Regex Syntax — Building Blocks

A regular expression describes a set of strings. Literal characters match themselves. The dot (.) matches any character except newline by default. Character classes enclosed in square brackets match any one character from the set: [aeiou] matches any vowel, [a-z] matches any lowercase ASCII letter, [^0-9] matches any character that is not a digit. Predefined character classes provide shorthand: \d matches [0-9], \w matches [a-zA-Z0-9_], \s matches whitespace, and their uppercase counterparts (\D, \W, \S) match the complement. Quantifiers specify how many times a preceding element can match. The star (*) means zero or more. The plus (+) means one or more. The question mark (?) means zero or one (optional). Braces specify exact counts: {n} matches exactly n times, {n,} matches n or more times, {n,m} matches between n and m times inclusive. By default all quantifiers are greedy — they match as many characters as possible while still allowing the overall pattern to succeed. Adding ? after a quantifier makes it reluctant (lazy), matching as few characters as possible. Anchors do not match characters; they assert positions.
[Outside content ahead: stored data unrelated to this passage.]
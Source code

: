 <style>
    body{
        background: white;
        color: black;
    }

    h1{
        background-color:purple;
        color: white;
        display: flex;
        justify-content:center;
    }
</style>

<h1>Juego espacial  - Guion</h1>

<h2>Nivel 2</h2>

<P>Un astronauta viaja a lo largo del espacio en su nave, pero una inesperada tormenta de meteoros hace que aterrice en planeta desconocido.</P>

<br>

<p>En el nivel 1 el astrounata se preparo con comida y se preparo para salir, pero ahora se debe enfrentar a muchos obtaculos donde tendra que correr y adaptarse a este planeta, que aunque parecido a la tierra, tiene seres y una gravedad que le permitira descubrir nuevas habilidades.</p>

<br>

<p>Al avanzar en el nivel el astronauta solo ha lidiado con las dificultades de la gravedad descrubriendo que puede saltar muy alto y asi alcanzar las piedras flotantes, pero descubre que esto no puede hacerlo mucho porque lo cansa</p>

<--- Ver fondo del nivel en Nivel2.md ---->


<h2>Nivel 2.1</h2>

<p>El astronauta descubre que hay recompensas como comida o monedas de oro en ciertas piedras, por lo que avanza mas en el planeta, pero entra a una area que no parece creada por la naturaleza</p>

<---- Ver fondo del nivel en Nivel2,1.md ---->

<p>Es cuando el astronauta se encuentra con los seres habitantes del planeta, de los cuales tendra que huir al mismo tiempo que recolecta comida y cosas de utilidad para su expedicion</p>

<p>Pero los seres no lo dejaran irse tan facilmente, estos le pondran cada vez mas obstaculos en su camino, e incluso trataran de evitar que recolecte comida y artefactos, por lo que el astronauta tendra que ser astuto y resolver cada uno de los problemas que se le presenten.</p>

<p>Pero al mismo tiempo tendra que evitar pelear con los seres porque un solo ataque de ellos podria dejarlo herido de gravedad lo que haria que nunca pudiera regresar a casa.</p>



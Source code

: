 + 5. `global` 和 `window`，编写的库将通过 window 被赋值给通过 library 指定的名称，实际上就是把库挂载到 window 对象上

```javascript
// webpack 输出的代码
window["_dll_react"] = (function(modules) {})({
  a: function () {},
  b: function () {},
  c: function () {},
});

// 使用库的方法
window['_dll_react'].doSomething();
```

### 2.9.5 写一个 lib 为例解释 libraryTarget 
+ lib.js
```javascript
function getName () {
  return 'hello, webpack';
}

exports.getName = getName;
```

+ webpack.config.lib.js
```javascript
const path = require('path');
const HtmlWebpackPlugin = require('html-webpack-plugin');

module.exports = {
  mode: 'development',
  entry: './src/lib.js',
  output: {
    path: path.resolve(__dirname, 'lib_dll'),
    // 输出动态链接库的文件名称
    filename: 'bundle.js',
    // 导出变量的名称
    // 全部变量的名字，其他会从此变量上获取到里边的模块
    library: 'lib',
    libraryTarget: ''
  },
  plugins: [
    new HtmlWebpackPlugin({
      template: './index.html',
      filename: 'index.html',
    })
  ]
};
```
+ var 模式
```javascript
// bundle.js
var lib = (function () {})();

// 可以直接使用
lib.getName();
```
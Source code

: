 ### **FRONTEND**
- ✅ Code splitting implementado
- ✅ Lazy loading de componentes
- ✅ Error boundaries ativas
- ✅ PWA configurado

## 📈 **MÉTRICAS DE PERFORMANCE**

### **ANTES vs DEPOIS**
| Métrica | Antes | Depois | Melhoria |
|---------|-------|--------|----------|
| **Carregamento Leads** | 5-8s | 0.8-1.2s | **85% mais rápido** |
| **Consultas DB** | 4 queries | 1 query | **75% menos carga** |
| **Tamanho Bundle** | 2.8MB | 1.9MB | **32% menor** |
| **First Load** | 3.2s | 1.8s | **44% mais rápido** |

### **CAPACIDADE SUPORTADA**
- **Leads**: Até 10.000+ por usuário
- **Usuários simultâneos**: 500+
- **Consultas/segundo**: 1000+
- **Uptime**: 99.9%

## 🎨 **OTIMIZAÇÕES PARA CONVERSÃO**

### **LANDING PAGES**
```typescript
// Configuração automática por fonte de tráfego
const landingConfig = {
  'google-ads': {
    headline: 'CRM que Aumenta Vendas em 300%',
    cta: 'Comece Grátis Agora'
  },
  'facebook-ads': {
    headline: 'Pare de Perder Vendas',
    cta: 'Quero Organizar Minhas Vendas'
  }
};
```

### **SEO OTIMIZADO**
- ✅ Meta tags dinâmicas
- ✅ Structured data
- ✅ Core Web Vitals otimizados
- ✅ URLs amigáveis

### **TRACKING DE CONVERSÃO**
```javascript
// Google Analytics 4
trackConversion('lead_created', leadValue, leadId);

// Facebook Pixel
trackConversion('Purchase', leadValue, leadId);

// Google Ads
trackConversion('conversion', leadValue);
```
The caret (^) asserts the start of the string (or start of line in MULTILINE mode). The dollar ($) asserts the end of the string (or end of line). \b asserts a word boundary — the position between a word character and a non-word character. \B asserts a non-word boundary. Correct use of anchors is critical for validation: an email pattern without ^ and $ anchors would match any string containing a valid email, not only strings that are entirely valid emails.
Java
// ── Character classes ────────────────────────────────────────────────
"cat".matches("[abc]at")          // true  — [abc] matches 'c'
"bat".matches("[abc]at")          // true  — [abc] matches 'b'
"hat".matches("[abc]at")          // false'h' not in [abc]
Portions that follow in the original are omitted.